AIM OF THE TASK:
Only lines with the string "ClearScript" should be returned from the data below.

Plain-text document sources:
§

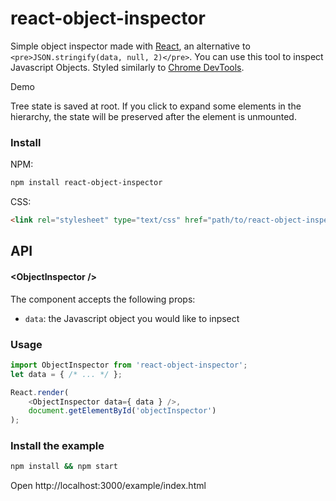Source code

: react-object-inspector
=====================

Simple object inspector made with [React](http://facebook.github.io/react/), an alternative to `<pre>JSON.stringify(data, null, 2)</pre>`. You can use this tool to inspect Javascript Objects. Styled similarly to [Chrome DevTools](https://developer.chrome.com/devtools).

Demo

Tree state is saved at root. If you click to expand some elements in the hierarchy, the state will be preserved after the element is unmounted.

### Install

NPM:
```sh
npm install react-object-inspector
```

CSS:
```html
<link rel="stylesheet" type="text/css" href="path/to/react-object-inspector.css">
```

## API
#### &lt;ObjectInspector />
The component accepts the following props:
- `data`: the Javascript object you would like to inpsect

### Usage
```js
import ObjectInspector from 'react-object-inspector';
let data = { /* ... */ };

React.render(
    <ObjectInspector data={ data } />,
    document.getElementById('objectInspector')
);
```

### Install the example
```sh
npm install && npm start
```
Open http://localhost:3000/example/index.html
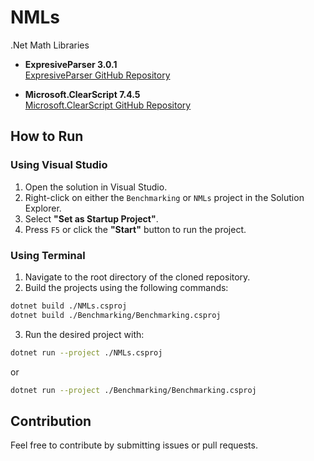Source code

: # NMLs
.Net Math Libraries

- **ExpresiveParser 3.0.1**  
  [ExpresiveParser GitHub Repository](https://github.com/bijington/expressive)

- **Microsoft.ClearScript 7.4.5**  
  [Microsoft.ClearScript GitHub Repository](https://github.com/Microsoft/ClearScript)

## How to Run

### Using Visual Studio

1. Open the solution in Visual Studio.
2. Right-click on either the `Benchmarking` or `NMLs` project in the Solution Explorer.
3. Select **"Set as Startup Project"**.
4. Press `F5` or click the **"Start"** button to run the project.

### Using Terminal

1. Navigate to the root directory of the cloned repository.
2. Build the projects using the following commands:

```bash
dotnet build ./NMLs.csproj
dotnet build ./Benchmarking/Benchmarking.csproj
```

3. Run the desired project with:
```bash
dotnet run --project ./NMLs.csproj
```
or
```bash
dotnet run --project ./Benchmarking/Benchmarking.csproj
```

## Contribution
Feel free to contribute by submitting issues or pull requests.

§

TASK RESULT:
- **Microsoft.ClearScript 7.4.5**  
  [Microsoft.ClearScript GitHub Repository](https://github.com/Microsoft/ClearScript)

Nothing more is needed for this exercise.